Die Hybridisierung ist der zeitaufwendigste Schritt des gesamten Microarray-Verfahrens. Während ungefähr 16 h, in denen Microarrays in einem auf 45 ଌ eingestellten Hybridisierungsofen inkubiert werden, bindet die cRNA an die spezifischen Sonden, die an der Glasoberfläche des Microarray-Chips befestigt sind. Die Dynamik des Hybridisierungsprozesses hängt von vielen Faktoren ab, die wie beim Amplifikationsschritt sowohl von den Reaktionsbedingungen als auch von den strukturellen Eigenschaften der einzelnen cRNA-Moleküle abhängen, die die experimentellen Ergebnisse maßgeblich beeinflussen können [79, 80]. Eine verlängerte Hybridisierung kann zu einer Austrocknung der Probe und einer ungleichmäßigen Verteilung des Materials auf der Oberfläche des Chips führen. Darüber hinaus kann die Verdunstung eines Teils des Wassers die Salzkonzentration in den Puffern verändern und die Effizienz des Prozesses erheblich beeinträchtigen [81].
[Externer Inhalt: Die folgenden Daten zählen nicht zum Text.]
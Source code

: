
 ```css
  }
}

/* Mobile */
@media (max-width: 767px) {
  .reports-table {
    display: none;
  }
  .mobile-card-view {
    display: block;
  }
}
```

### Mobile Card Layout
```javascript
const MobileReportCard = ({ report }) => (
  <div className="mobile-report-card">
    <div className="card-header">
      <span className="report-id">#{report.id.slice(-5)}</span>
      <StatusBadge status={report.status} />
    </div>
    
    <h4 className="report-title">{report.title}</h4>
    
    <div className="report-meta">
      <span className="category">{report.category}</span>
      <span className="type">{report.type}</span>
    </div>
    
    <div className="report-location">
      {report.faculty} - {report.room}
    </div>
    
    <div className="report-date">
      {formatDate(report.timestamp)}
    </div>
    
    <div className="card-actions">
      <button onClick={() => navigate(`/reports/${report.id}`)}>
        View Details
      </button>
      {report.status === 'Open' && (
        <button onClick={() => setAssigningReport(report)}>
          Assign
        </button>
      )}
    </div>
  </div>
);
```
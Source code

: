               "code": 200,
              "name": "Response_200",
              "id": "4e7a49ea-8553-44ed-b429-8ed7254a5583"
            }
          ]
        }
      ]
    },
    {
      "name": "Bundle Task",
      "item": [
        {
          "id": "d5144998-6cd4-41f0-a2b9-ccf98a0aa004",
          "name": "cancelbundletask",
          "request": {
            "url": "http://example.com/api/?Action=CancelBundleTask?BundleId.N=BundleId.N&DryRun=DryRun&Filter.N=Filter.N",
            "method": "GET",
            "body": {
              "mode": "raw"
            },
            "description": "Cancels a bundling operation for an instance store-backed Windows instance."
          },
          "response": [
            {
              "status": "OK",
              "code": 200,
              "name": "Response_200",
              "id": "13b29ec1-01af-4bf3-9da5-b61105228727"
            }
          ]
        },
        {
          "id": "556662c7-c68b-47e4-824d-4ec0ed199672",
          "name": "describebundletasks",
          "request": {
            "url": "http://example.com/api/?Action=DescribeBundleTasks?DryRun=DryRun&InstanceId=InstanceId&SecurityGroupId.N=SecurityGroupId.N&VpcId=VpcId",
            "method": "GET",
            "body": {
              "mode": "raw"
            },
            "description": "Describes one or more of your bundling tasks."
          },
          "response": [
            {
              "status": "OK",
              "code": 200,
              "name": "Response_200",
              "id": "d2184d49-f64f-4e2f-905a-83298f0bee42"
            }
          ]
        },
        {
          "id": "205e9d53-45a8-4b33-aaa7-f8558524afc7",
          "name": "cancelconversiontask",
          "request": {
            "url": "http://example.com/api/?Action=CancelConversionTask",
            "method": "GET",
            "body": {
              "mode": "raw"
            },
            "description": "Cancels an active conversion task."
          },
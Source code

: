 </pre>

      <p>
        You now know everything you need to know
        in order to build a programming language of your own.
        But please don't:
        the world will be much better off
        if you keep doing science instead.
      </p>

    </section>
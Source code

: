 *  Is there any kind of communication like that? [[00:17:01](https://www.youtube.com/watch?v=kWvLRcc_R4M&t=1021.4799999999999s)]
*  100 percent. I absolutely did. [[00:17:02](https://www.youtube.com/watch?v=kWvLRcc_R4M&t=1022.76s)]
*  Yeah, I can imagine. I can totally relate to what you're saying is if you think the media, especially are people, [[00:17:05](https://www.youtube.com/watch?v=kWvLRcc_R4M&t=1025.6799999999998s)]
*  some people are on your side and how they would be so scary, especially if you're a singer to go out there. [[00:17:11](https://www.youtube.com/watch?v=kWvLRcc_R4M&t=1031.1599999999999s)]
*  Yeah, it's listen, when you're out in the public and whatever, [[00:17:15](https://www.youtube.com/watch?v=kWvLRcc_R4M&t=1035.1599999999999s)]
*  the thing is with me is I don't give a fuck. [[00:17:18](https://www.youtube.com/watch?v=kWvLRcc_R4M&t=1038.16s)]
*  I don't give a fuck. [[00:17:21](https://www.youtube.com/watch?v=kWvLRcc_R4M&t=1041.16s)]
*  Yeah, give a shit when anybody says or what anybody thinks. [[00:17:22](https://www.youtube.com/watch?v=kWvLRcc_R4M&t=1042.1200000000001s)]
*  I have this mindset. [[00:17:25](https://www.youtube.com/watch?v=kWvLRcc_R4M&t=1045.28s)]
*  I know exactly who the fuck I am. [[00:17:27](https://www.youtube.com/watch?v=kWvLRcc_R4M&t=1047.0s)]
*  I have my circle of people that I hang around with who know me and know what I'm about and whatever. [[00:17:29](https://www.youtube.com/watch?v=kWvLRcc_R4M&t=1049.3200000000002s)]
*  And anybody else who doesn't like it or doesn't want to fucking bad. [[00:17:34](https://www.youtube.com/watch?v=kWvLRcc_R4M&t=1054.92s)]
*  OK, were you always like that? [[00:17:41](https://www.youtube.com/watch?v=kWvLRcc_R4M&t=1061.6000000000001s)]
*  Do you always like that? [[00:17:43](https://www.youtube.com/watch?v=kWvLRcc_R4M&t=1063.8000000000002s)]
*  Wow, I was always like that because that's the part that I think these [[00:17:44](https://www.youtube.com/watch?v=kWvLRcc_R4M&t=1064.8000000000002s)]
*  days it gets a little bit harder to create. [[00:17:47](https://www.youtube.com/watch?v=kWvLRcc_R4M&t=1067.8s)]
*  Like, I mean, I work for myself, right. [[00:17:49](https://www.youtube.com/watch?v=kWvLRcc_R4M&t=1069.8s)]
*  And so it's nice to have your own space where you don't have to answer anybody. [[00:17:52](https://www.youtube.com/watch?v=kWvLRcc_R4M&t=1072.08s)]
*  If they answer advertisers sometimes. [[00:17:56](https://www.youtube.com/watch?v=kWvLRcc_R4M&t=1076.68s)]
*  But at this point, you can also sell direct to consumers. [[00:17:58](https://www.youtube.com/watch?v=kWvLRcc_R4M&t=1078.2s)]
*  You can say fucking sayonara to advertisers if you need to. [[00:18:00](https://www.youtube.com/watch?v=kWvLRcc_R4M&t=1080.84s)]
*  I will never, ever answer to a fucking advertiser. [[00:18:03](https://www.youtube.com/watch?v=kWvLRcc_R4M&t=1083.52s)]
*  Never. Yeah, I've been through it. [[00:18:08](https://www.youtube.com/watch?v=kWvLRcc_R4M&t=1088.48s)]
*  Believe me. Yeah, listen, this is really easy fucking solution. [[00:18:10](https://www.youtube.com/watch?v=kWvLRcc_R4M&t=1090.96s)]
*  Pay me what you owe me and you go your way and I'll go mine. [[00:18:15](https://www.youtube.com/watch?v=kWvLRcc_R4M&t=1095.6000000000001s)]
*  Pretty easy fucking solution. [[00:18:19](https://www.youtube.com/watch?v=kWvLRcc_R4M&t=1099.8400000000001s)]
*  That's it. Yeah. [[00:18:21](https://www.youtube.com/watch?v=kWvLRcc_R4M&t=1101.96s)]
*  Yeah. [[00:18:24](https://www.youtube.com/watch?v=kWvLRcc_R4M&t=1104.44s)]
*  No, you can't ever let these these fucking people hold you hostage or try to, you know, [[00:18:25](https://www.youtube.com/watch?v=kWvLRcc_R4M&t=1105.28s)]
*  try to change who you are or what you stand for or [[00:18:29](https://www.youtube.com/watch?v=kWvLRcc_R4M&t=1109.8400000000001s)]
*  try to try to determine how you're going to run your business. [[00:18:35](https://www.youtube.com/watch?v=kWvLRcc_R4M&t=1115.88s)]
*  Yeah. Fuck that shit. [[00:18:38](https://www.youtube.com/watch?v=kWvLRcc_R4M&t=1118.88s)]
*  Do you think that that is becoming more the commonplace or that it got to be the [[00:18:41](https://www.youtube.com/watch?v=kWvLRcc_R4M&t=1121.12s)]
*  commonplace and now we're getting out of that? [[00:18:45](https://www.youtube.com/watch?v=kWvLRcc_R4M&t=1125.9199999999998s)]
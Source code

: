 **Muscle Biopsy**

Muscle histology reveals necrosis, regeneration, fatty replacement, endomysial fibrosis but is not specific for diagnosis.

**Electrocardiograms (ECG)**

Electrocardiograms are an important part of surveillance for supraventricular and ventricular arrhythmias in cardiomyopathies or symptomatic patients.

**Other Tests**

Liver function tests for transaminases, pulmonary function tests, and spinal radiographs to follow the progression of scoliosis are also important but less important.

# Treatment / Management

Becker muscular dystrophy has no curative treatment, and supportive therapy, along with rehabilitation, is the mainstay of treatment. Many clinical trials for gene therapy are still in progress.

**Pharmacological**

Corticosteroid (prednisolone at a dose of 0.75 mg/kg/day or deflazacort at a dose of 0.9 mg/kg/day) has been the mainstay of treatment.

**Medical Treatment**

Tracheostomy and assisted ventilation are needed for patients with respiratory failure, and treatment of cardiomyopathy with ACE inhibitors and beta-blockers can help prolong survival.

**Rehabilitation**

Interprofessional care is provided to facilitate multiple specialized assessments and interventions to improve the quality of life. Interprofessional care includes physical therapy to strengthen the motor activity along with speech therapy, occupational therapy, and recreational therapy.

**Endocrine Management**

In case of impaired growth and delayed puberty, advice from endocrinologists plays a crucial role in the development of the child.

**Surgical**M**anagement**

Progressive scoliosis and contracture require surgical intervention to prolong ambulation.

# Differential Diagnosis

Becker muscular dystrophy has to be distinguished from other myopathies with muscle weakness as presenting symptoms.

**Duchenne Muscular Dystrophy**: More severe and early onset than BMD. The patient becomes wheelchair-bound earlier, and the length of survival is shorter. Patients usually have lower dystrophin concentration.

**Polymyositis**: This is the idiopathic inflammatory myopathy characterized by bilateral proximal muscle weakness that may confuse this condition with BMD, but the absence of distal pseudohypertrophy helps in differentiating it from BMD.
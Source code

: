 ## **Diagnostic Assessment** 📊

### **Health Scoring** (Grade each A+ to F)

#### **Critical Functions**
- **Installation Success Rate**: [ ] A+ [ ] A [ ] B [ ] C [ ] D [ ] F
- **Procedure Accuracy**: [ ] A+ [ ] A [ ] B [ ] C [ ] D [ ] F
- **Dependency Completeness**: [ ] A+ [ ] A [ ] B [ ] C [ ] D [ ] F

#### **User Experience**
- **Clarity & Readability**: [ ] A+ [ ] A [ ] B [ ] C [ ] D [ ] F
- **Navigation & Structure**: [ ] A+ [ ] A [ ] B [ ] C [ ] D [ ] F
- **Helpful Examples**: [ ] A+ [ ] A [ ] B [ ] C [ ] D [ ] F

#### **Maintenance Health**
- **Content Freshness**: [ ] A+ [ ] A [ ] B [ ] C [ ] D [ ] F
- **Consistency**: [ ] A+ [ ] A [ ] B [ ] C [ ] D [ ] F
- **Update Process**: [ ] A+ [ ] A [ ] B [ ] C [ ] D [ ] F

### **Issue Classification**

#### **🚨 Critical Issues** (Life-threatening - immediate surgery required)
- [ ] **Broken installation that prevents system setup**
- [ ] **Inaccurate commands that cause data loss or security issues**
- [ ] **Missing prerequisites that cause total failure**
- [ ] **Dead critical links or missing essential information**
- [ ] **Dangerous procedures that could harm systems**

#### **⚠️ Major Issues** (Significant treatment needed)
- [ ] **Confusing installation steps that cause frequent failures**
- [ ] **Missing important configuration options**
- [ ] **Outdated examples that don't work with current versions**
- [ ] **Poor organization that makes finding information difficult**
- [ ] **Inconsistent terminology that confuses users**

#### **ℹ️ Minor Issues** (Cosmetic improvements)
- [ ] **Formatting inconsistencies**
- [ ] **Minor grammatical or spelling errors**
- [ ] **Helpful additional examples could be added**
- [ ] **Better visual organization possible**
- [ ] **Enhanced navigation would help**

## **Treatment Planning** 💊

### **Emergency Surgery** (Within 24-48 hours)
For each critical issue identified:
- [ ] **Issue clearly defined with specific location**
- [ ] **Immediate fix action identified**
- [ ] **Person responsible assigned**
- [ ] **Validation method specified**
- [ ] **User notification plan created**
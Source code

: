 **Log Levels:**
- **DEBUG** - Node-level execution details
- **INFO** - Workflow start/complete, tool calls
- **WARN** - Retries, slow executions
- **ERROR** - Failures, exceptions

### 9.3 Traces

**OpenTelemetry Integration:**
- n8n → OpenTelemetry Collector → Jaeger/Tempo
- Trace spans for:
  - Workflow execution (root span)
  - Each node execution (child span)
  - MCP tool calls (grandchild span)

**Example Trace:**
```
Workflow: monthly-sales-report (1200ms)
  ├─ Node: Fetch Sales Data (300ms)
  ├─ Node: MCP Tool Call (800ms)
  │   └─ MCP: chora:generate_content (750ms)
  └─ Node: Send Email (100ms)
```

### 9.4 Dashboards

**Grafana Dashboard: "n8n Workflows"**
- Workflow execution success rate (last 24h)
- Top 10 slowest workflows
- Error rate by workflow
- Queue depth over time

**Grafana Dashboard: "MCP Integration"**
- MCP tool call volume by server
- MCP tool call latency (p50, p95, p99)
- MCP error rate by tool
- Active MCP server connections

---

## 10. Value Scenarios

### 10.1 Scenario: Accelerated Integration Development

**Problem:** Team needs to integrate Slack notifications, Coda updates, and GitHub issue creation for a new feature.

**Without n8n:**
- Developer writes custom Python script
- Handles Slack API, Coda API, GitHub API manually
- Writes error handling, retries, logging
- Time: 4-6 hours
Der Hauptzweck der Bakterienspikes, die vor dem Hybridisierungsschritt hinzugefügt werden, besteht darin, die Konsistenz der Hybridisierungsbedingungen über alle Proben hinweg zu kontrollieren und die Gesamtleistung des Microarrays zu bewerten [82]. Fehler in der experimentellen Vorgehensweise verursachen entweder Variationen im Bereich der Expressionsintensität oder in den Beziehungen zwischen einzelnen bioB-, bioC-, bioD- und Cre-Transkripten, obwohl man bedenken muss, dass Fehler im Hybridisierungsprozess auch andere Transkripte betreffen. Aus diesem Grund sollten Inkonsistenzen bei der Hybridisierung auch in Sondensätzen sichtbar sein, die auf andere cRNAs abzielen, einschließlich der Poly-A-Spike-Kontrollen. Liegen nur Variationen in den Bakterienspikes vor, liegt das Problem höchstwahrscheinlich an Ungenauigkeiten bei deren Herstellung oder deren Konzentration in der prähybridisierten cRNA. Alle möglichen Szenarien für Housekeeping-Gene, Poly-A und bakterielle Spike-Kontrollen sind in Tabelle  2 zusammengefasst.

Tabelle 2

Von verschiedenen Kontrollsondensets erkannte Probleme und ihre möglichen Gründe a

Housekeeping-GenePoly-A-SpikeBakterielle SpitzeMöglicher Grund
ErrorOKOKSchlechte Qualität der analysierten mRNA
ErrorErrorOKProbleme bei der Amplifikation/Markierung
ErrorErrorErrorProbleme beim Hybridisieren/Waschen
OKOKErrorUngenaue Vorbereitung des Bakterienspießes
OKErrorOKUngenaue Vorbereitung des bakteriellen Poly-A-Spikes

a Andere mögliche Fehlerkombinationen treten in der Praxis selten auf

Bakterielle Spike-Kontrollen sind ein guter Indikator für Probleme, die während des Hybridisierungsverfahrens auftreten können, obwohl sie eine ungleichmäßige Hybridisierung nicht erkennen, da die Sondenset-Intensität nach der Zusammenfassung der Signale von über 20 einzelnen Sonden erhalten wird, die über die gesamte Oberfläche des Mikroarrays verteilt sind (3′IVT arrays) or located in a small region at the middle of the array (WT arrays). For this purpose the quality control of each sample should include the analysis of an image of the microarray surface, which is either a complete scan saved in a DAT file, or more commonly a recreated image based on the individual probe intensities stored in a CEL file [83, 84].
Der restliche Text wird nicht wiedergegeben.